TALLAHASSEE — In their bids to get electric rates increased next year, two of the state's top electric companies said Monday that it's not in the public's interest for them to disclose how much they pay top executives.
Progress Energy Florida and Florida Power & Light argue, in documents filed with state utility regulators, that disclosing how much they pay their executives in salaries, stock and bonuses is not necessary for the Public Service Commission to determine whether to allow them to raise rates by as much as 31 percent starting Jan. 1.
But the PSC staff argues that the salary data is essential to the regulators' ability to "evaluate the appropriateness of the employee compensation to be included in the rate base."
Progress Energy Florida wants permission to increase its base rates by $500 million a year, or 30 percent, starting Jan. 1. FPL is seeking a 31 percent rate hike that would raise $1.3 billion.
State regulators say they want to know how much the companies are paying their top employees to determine if ratepayers are picking up too much of the tab.
Commissioner Nancy Argenziano asked the staff to find out how many employees at the companies get paid more than $165,000 a year. In a letter last week to PSC Chairman Matthew Carter, Argenziano said it was the obligation of regulators to make sure that the "piggishness" of Wall Street wasn't reflected in Florida.
"More baldly: They don't care as long as the ratepayer picks up the tab," she wrote. "Thus, the PSC is the only policeman on the block."

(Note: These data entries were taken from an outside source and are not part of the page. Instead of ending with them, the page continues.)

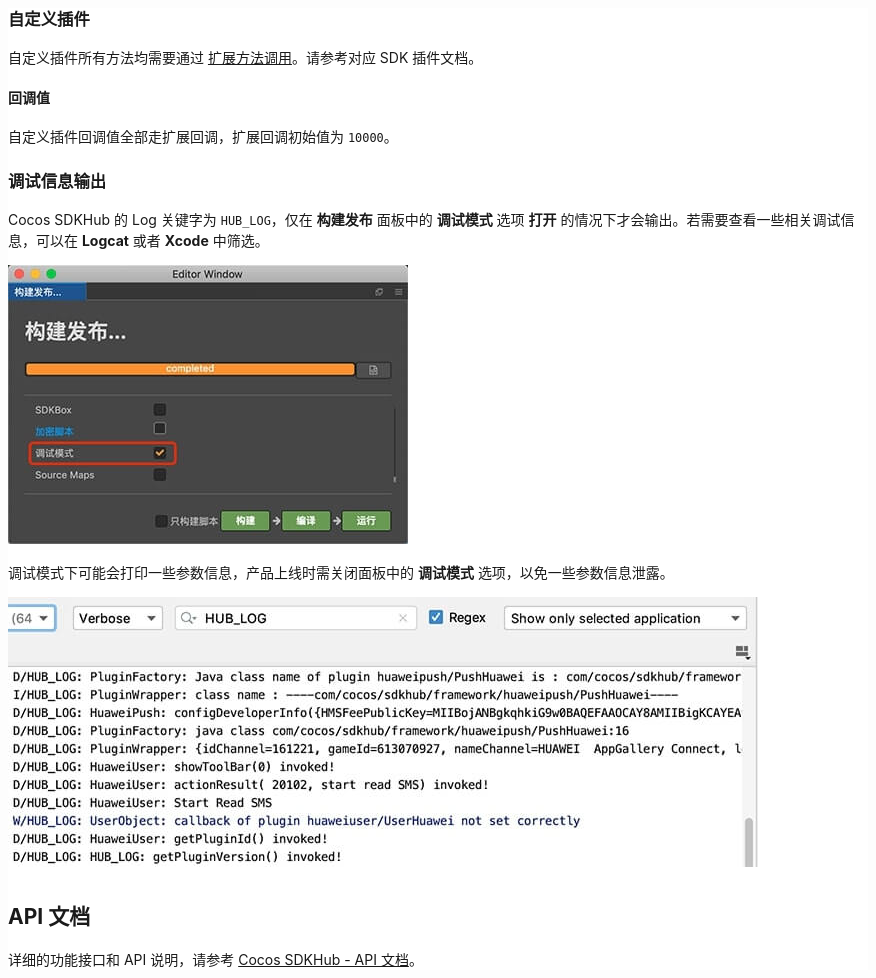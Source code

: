 ### 自定义插件

自定义插件所有方法均需要通过 [扩展方法调用](#扩展方法调用)。请参考对应 SDK 插件文档。

#### 回调值

自定义插件回调值全部走扩展回调，扩展回调初始值为 `10000`。

### 调试信息输出

Cocos SDKHub 的 Log 关键字为 `HUB_LOG`，仅在 **构建发布** 面板中的 **调试模式** 选项 **打开** 的情况下才会输出。若需要查看一些相关调试信息，可以在 **Logcat** 或者 **Xcode** 中筛选。

![](sdkhub/sdkhub-debugmode.jpg)

调试模式下可能会打印一些参数信息，产品上线时需关闭面板中的 **调试模式** 选项，以免一些参数信息泄露。

![](sdkhub/sdkhub-debuginfo.jpg)

## API 文档

详细的功能接口和 API 说明，请参考 [Cocos SDKHub - API 文档](https://service.cocos.com/document/api/modules/sdkhub.html)。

The PSC will determine Aug. 18 whether to force Progress Energy and FPL, as well as the state's other investor-owned utility companies, to report executive compensation. In a motion filed Monday, Progress Energy attorney James Walls argued that if the company is forced to disclose what it pays its top executives, it will "harm PEF's competitive business interests."
The companies have supplied the PSC with part of its request, but they left out the names of the employees attached to the salaries and asked that the information remain confidential.
Argenziano countered that if the PSC isn't given the names, it can't ensure that the companies aren't compensating employees because of their personal relationships with executives.
Also Monday, Florida Public Counsel J.R. Kelly filed a motion arguing that Progress Energy Florida should be stopped from getting its $500 million rate increase and instead be ordered to lower its rates $35 million.
He says the St. Petersburg-based electric company has been making hefty profits by accumulating $850 million in excessive depreciation, and that money should be returned to customers.
Kelly made similar arguments in opposition to FPL's rate case. He argued that FPL should decrease its rates by $364 million in 2010 instead of raising them $1.3 billion.
The commission will begin hearings on FPL's request on Aug. 24. Progress Energy's hearings will begin in September.